İstanbul içinde yaşadığımız hâlde uzun süre elektriksiz evlerde oturduk.  Edison Amca icat ettiği elektrik ampulünü henüz bizim sokağa göndermemişti! Paramız olduğunda eve elektrik alacaktık. O güne kadar, komşularımız gibi biz de gaz lâmbasıyla oturduk.
Bu lâmbalar çeşitli boylarda numaralıydı. Meselâ biz “5 Numara” gaz lâmbası kullanırdık. Lâmbanın cam şişesini silmek, gaz ikmâli yapmak, fitillerin ucunu keserek düzgün yanmalarını sağlamak evde kız çocukların göreviydi. Gaz lâmbasının şişesini temizlemek başlıbaşına bir işti. Cama yapışmış isleri çıkarmak için şişeye el girmediğinden, kâğıt veya bir bez parçası tıkılır, “hoh”lanıp nemlendirildikten sonra, bir örgü şişi veya bir tahta parçasıyla bezler içeride “gıcır gıcır” diye sesler çıkarırcasına döndürülerek temizlenirdi.
Gaz lâmbalarının başka bir görevi de, tek kibrit tanesinin bile hesabını yapmağa mecbur aile reislerine “çakmak” olmasıydı. Sigara ağızda lâmba şişesinin üstüne âdetâ hürmetle eğilip nefes çekilerek yakılırdı. Bunun çok mahzurlu olduğu daha sonraları fark edildi ama, yıllar yılı büyüklerimiz bu zararlı yöntemi kullandılar.
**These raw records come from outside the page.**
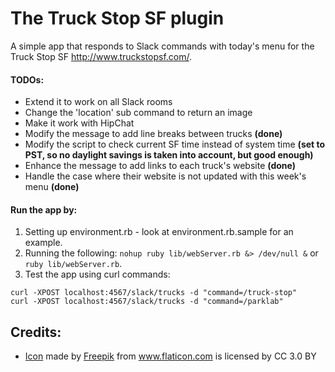 # The Truck Stop SF plugin

A simple app that responds to Slack commands with today's menu for the Truck Stop SF http://www.truckstopsf.com/. 

#### TODOs:
* Extend it to work on all Slack rooms
* Change the 'location' sub command to return an image
* Make it work with HipChat
* Modify the message to add line breaks between trucks **(done)**
* Modify the script to check current SF time instead of system time **(set to PST, so no daylight savings is taken into account, but good enough)**
* Enhance the message to add links to each truck's website **(done)**
* Handle the case where their website is not updated with this week's menu **(done)**

#### Run the app by:
1. Setting up environment.rb - look at environment.rb.sample for an example.
2. Running the following: ```nohup ruby lib/webServer.rb &> /dev/null &``` or `ruby lib/webServer.rb`.
3. Test the app using curl commands: 
```
curl -XPOST localhost:4567/slack/trucks -d "command=/truck-stop"
curl -XPOST localhost:4567/slack/trucks -d "command=/parklab"
```

## Credits:
* [Icon](https://www.flaticon.com/free-icon/food-truck_1046762#term=food%20truck&page=1&position=8) made by [Freepik](http://www.freepik.com) from www.flaticon.com is licensed by CC 3.0 BY
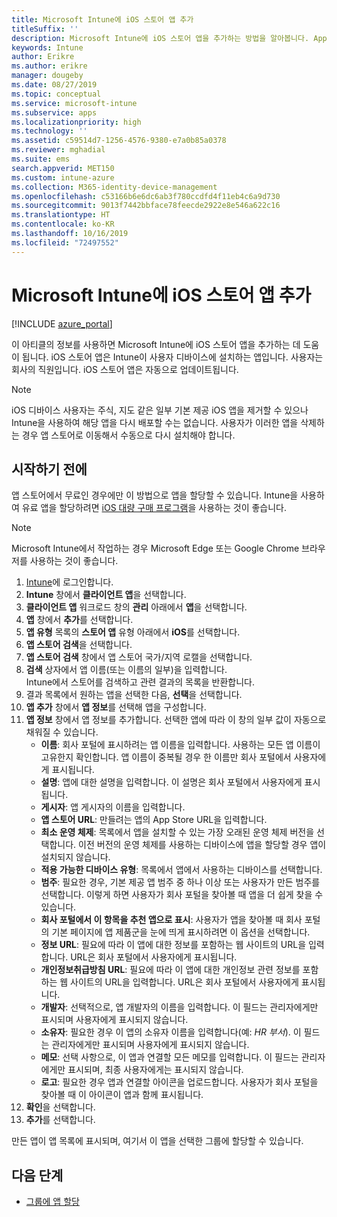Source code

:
 ```yaml
---
title: Microsoft Intune에 iOS 스토어 앱 추가
titleSuffix: ''
description: Microsoft Intune에 iOS 스토어 앱을 추가하는 방법을 알아봅니다. App Store에서 무료로 제공되는 앱은 이 방법을 사용하여 할당할 수 있습니다.
keywords: Intune
author: Erikre
ms.author: erikre
manager: dougeby
ms.date: 08/27/2019
ms.topic: conceptual
ms.service: microsoft-intune
ms.subservice: apps
ms.localizationpriority: high
ms.technology: ''
ms.assetid: c59514d7-1256-4576-9380-e7a0b85a0378
ms.reviewer: mghadial
ms.suite: ems
search.appverid: MET150
ms.custom: intune-azure
ms.collection: M365-identity-device-management
ms.openlocfilehash: c53166b6e6dc6ab3f780ccdfd4f11eb4c6a9d730
ms.sourcegitcommit: 9013f7442bbface78feecde2922e8e546a622c16
ms.translationtype: HT
ms.contentlocale: ko-KR
ms.lasthandoff: 10/16/2019
ms.locfileid: "72497552"
---
```

# <a name="add-ios-store-apps-to-microsoft-intune"></a>Microsoft Intune에 iOS 스토어 앱 추가

[!INCLUDE [azure_portal](../includes/azure_portal.md)]

이 아티클의 정보를 사용하면 Microsoft Intune에 iOS 스토어 앱을 추가하는 데 도움이 됩니다. iOS 스토어 앱은 Intune이 사용자 디바이스에 설치하는 앱입니다. 사용자는 회사의 직원입니다. iOS 스토어 앱은 자동으로 업데이트됩니다.

>[!NOTE]
>iOS 디바이스 사용자는 주식, 지도 같은 일부 기본 제공 iOS 앱을 제거할 수 있으나 Intune을 사용하여 해당 앱을 다시 배포할 수는 없습니다. 사용자가 이러한 앱을 삭제하는 경우 앱 스토어로 이동해서 수동으로 다시 설치해야 합니다.

## <a name="before-you-start"></a>시작하기 전에

앱 스토어에서 무료인 경우에만 이 방법으로 앱을 할당할 수 있습니다. Intune을 사용하여 유료 앱을 할당하려면 [iOS 대량 구매 프로그램](vpp-apps-ios.md)을 사용하는 것이 좋습니다.

>[!NOTE]
>Microsoft Intune에서 작업하는 경우 Microsoft Edge 또는 Google Chrome 브라우저를 사용하는 것이 좋습니다.

1. [Intune](https://go.microsoft.com/fwlink/?linkid=2090973)에 로그인합니다.
3. **Intune** 창에서 **클라이언트 앱**을 선택합니다.
4. **클라이언트 앱** 워크로드 창의 **관리** 아래에서 **앱**을 선택합니다.
5. **앱** 창에서 **추가**를 선택합니다.
6. **앱 유형** 목록의 **스토어 앱** 유형 아래에서 **iOS**를 선택합니다.
7. **앱 스토어 검색**을 선택합니다.
8. **앱 스토어 검색** 창에서 앱 스토어 국가/지역 로캘을 선택합니다.
9. **검색** 상자에서 앱 이름(또는 이름의 일부)을 입력합니다.  
    Intune에서 스토어를 검색하고 관련 결과의 목록을 반환합니다.
10. 결과 목록에서 원하는 앱을 선택한 다음, **선택**을 선택합니다.
11. **앱 추가** 창에서 **앱 정보**를 선택해 앱을 구성합니다.
12. **앱 정보** 창에서 앱 정보를 추가합니다. 선택한 앱에 따라 이 창의 일부 값이 자동으로 채워질 수 있습니다.
    - **이름**: 회사 포털에 표시하려는 앱 이름을 입력합니다. 사용하는 모든 앱 이름이 고유한지 확인합니다. 앱 이름이 중복될 경우 한 이름만 회사 포털에서 사용자에게 표시됩니다.
    - **설명**: 앱에 대한 설명을 입력합니다. 이 설명은 회사 포털에서 사용자에게 표시됩니다.
    - **게시자**: 앱 게시자의 이름을 입력합니다.
    - **앱 스토어 URL**: 만들려는 앱의 App Store URL을 입력합니다.
    - **최소 운영 체제**: 목록에서 앱을 설치할 수 있는 가장 오래된 운영 체제 버전을 선택합니다. 이전 버전의 운영 체제를 사용하는 디바이스에 앱을 할당할 경우 앱이 설치되지 않습니다.
    - **적용 가능한 디바이스 유형**: 목록에서 앱에서 사용하는 디바이스를 선택합니다.
    - **범주**: 필요한 경우, 기본 제공 앱 범주 중 하나 이상 또는 사용자가 만든 범주를 선택합니다. 이렇게 하면 사용자가 회사 포털을 찾아볼 때 앱을 더 쉽게 찾을 수 있습니다.
    - **회사 포털에서 이 항목을 추천 앱으로 표시**: 사용자가 앱을 찾아볼 때 회사 포털의 기본 페이지에 앱 제품군을 눈에 띄게 표시하려면 이 옵션을 선택합니다.
    - **정보 URL**: 필요에 따라 이 앱에 대한 정보를 포함하는 웹 사이트의 URL을 입력합니다. URL은 회사 포털에서 사용자에게 표시됩니다.
    - **개인정보취급방침 URL**: 필요에 따라 이 앱에 대한 개인정보 관련 정보를 포함하는 웹 사이트의 URL을 입력합니다. URL은 회사 포털에서 사용자에게 표시됩니다.
    - **개발자**: 선택적으로, 앱 개발자의 이름을 입력합니다. 이 필드는 관리자에게만 표시되며 사용자에게 표시되지 않습니다.
    - **소유자**: 필요한 경우 이 앱의 소유자 이름을 입력합니다(예: *HR 부서*). 이 필드는 관리자에게만 표시되며 사용자에게 표시되지 않습니다.
    - **메모**: 선택 사항으로, 이 앱과 연결할 모든 메모를 입력합니다. 이 필드는 관리자에게만 표시되며, 최종 사용자에게는 표시되지 않습니다.
    - **로고**: 필요한 경우 앱과 연결할 아이콘을 업로드합니다. 사용자가 회사 포털을 찾아볼 때 이 아이콘이 앱과 함께 표시됩니다.
13. **확인**을 선택합니다.
14. **추가**를 선택합니다.

만든 앱이 앱 목록에 표시되며, 여기서 이 앱을 선택한 그룹에 할당할 수 있습니다.

## <a name="next-steps"></a>다음 단계

- [그룹에 앱 할당](apps-deploy.md)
Biz çocuklar için gaz lâmbası, “gölge oyunları” yaparak eğlenmemize imkân veren bir oyuncaktı aynı zamanda. Ellerimizi çeşitli şekillere sokarak lâmbayla duvar arasına tutar, oluşan gölgenin neye benzediğini birbirimize sorardık.
Akşam yemekleri havanın kararmasını beklemeden yenilirdi. Karanlık bastırınca da günün yorgunluğuna teslim olunur, yapılacak bir iş, vakit geçirecek eğlence de olmadığından yatıp uyunur, böylelikle yakacaktan da tasarruf edilirdi.
Bu fakir semtlerde kış mevsimi için herhangi bir erzak hazırlığı yapılamazdı. Kazanılan parayla ancak o haftalık veya o aylık yiyecek alınıp tüketilirdi. Zaten para da pek önemli değildi. Babam, “para tren ben istasyon” derdi. Gerçekten de pek az, akşamdan sabaha ancak dururdu elinde para. Maaşıyla, veresiye alışveriş ettiğimiz bakkalın hesabını kapatır, kirayı öder tıyg-teber şâh-ı levend kalırdı. Babamın bir tek fuzûli harcaması vardı: Millî Piyango bileti!.. O bileti ilk çıktığı günden beri alıyordu ama, tâlih yüzüne hiç gülmedi. Buna rağmen ölünceye kadar babacığım ümidini yitirmedi. Her çekiliş öncesinde, “üç kardeşin bir arada oturabileceği bir ev” hayâl ederdi (iyi ki çıkmamış; aramızda miras meselesi yokken birbi-rimize darılıyorduk, aynı binada otursaydık herhâlde kanlı-bıçaklı olurduk!). Ben hiçbir tâlih oyununa itibar etmedim. Babamın şans örneği hep aklımdaydı.
Babam evin kundura tamircisiydi. Âlet çantasında bir parça kösele, kunduracı bıçağı, örs, çekiç muhtelif boyda çiviler, kabaralar vardı. Kabara derinin ömrünü uzatırdı. Evde bütün ayakkabı pençelerini babam yapardı ve bâzan eğri çaktığı bir çivi yüzünden ayaklarımız kan içinde kalırdı. Memurdan ayakkabı tamircisi olur mu? Olursa işte bu kadar olur! Annem de evimizin terzisiydi. Kimse öğretmemişti ama, kendi kendine ve bir gözü görmediği hâlde bizlere çamaşır, babama gömlek, kızlara ve kendine entari dikerdi. Ölçmeden ve provasız yapardı üstelik. Dikiş kutusu içinde iğneleri, yama parçaları, düğmeler, bir de çorap yamarken kullandığı yumurta şeklindeki taş vardı. Çoraplarımızın topuk kısımla-rındaki delikleri onarmada annem fazla başarılı değildi, oralarda pot oluşur, ayakkabı içinde çorap ayağımızı vururdu.